> _INSTRUCTIONS FOR THE TASK_
Look below for the line holding "## Published API" and the line holding "- Like/Dislike other's post". Transcribe exactly those lines and all lines between them, nothing more.

Collected data
»»
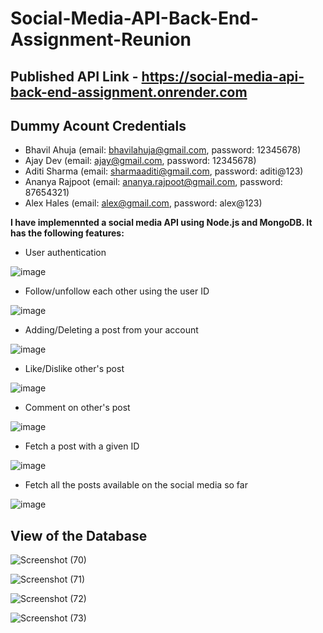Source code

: # Social-Media-API-Back-End-Assignment-Reunion

## Published API Link - https://social-media-api-back-end-assignment.onrender.com

## Dummy  Acount Credentials

- Bhavil Ahuja (email: bhavilahuja@gmail.com, password: 12345678)
- Ajay Dev (email: ajay@gmail.com, password: 12345678)
- Aditi Sharma (email: sharmaaditi@gmail.com, password: aditi@123)
- Ananya Rajpoot (email: ananya.rajpoot@gmail.com, password: 87654321)
- Alex Hales (email: alex@gmail.com, password: alex@123)

**I have implemennted a social media API using Node.js and MongoDB. It has the following features:**

- User authentication

![image](https://user-images.githubusercontent.com/76178941/198877634-791061c2-1b8c-40f2-869f-ab811330414e.png)

- Follow/unfollow each other using the user ID

![image](https://user-images.githubusercontent.com/76178941/198878392-66be9208-3a49-41a0-b544-ce601b917916.png)

- Adding/Deleting a post from your account

![image](https://user-images.githubusercontent.com/76178941/198878438-c615b533-4c5e-43c7-84ca-84527927aaf6.png)

- Like/Dislike other's post

![image](https://user-images.githubusercontent.com/76178941/198878481-8692a7ae-1eb8-403f-a3d4-f79d760825a9.png)

- Comment on other's post

![image](https://user-images.githubusercontent.com/76178941/198878512-7d9e7eb2-ee04-474b-a44b-19bc10a8f9c5.png)

- Fetch a post with a given ID

![image](https://user-images.githubusercontent.com/76178941/198878540-384bd7c6-4f99-420d-9ca8-cb1ab4443181.png)

- Fetch all the posts available on the social media so far

![image](https://user-images.githubusercontent.com/76178941/198878567-b8b975d4-d360-4ac4-a6fa-34d2d59ab22f.png)

## View of the Database

![Screenshot (70)](https://user-images.githubusercontent.com/76178941/198878038-0e1a79ac-2b2b-4b1a-9898-03ff0535bb77.png)

![Screenshot (71)](https://user-images.githubusercontent.com/76178941/198878048-4c7c700f-4a0d-40ee-8a9b-7297dcb25bda.png)

![Screenshot (72)](https://user-images.githubusercontent.com/76178941/198878054-bbae1676-360f-41ac-bde7-59a125e950cc.png)

![Screenshot (73)](https://user-images.githubusercontent.com/76178941/198878059-df6edf2b-d141-49a2-a51b-b34784cdbac6.png)
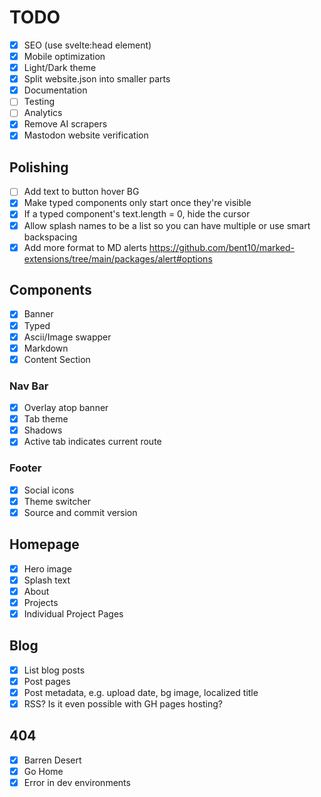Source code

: # TODO

- [x] SEO (use svelte:head element)
- [x] Mobile optimization
- [x] Light/Dark theme
- [x] Split website.json into smaller parts
- [x] Documentation
- [ ] Testing
- [ ] Analytics
- [x] Remove AI scrapers
- [x] Mastodon website verification

## Polishing

- [ ] Add text to button hover BG
- [x] Make typed components only start once they're visible
- [x] If a typed component's text.length = 0, hide the cursor
- [x] Allow splash names to be a list so you can have multiple or use smart backspacing
- [x] Add more format to MD alerts https://github.com/bent10/marked-extensions/tree/main/packages/alert#options

## Components

- [x] Banner
- [x] Typed
- [x] Ascii/Image swapper
- [x] Markdown
- [x] Content Section

### Nav Bar

- [x] Overlay atop banner
- [x] Tab theme
- [x] Shadows
- [x] Active tab indicates current route

### Footer

- [x] Social icons
- [x] Theme switcher
- [x] Source and commit version

## Homepage

- [x] Hero image
- [x] Splash text
- [x] About
- [x] Projects
- [x] Individual Project Pages

## Blog

- [x] List blog posts
- [x] Post pages
- [x] Post metadata, e.g. upload date, bg image, localized title
- [x] RSS? Is it even possible with GH pages hosting?

## 404

- [x] Barren Desert
- [x] Go Home
- [x] Error in dev environments
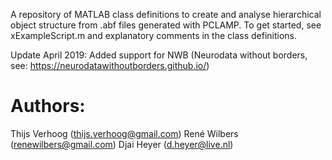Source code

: A repository of MATLAB class definitions to create and analyse hierarchical object structure from .abf files generated with PCLAMP. To get started, see xExampleScript.m and explanatory comments in the class definitions. 

Update April 2019:
Added support for NWB (Neurodata without borders, see: https://neurodatawithoutborders.github.io/)

# Authors:
Thijs Verhoog (thijs.verhoog@gmail.com)
René Wilbers (renewilbers@gmail.com)
Djai Heyer (d.heyer@live.nl)
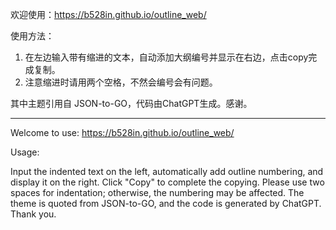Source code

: 欢迎使用：https://b528in.github.io/outline_web/

使用方法：

1. 在左边输入带有缩进的文本，自动添加大纲编号并显示在右边，点击copy完成复制。
2. 注意缩进时请用两个空格，不然会编号会有问题。

其中主题引用自 JSON-to-GO，代码由ChatGPT生成。感谢。

---

Welcome to use: https://b528in.github.io/outline_web/

Usage:

Input the indented text on the left, automatically add outline numbering, and display it on the right. Click "Copy" to complete the copying.
Please use two spaces for indentation; otherwise, the numbering may be affected.
The theme is quoted from JSON-to-GO, and the code is generated by ChatGPT. Thank you.

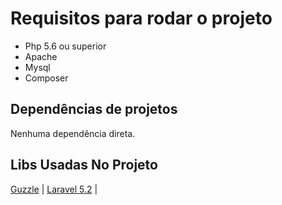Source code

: # Requisitos para rodar o projeto #

* Php 5.6 ou superior
* Apache
* Mysql
* Composer

## Dependências de projetos ##
Nenhuma dependência direta.

## Libs Usadas No Projeto ##
[Guzzle](http://docs.guzzlephp.org/en/latest/) |
[Laravel 5.2](https://laravel.com/docs/5.3) |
««
> _OUTPUT_
## Published API Link - https://social-media-api-back-end-assignment.onrender.com

## Dummy  Acount Credentials

- Bhavil Ahuja (email: bhavilahuja@gmail.com, password: 12345678)
- Ajay Dev (email: ajay@gmail.com, password: 12345678)
- Aditi Sharma (email: sharmaaditi@gmail.com, password: aditi@123)
- Ananya Rajpoot (email: ananya.rajpoot@gmail.com, password: 87654321)
- Alex Hales (email: alex@gmail.com, password: alex@123)

**I have implemennted a social media API using Node.js and MongoDB. It has the following features:**

- User authentication

![image](https://user-images.githubusercontent.com/76178941/198877634-791061c2-1b8c-40f2-869f-ab811330414e.png)

- Follow/unfollow each other using the user ID

![image](https://user-images.githubusercontent.com/76178941/198878392-66be9208-3a49-41a0-b544-ce601b917916.png)

- Adding/Deleting a post from your account

![image](https://user-images.githubusercontent.com/76178941/198878438-c615b533-4c5e-43c7-84ca-84527927aaf6.png)

- Like/Dislike other's post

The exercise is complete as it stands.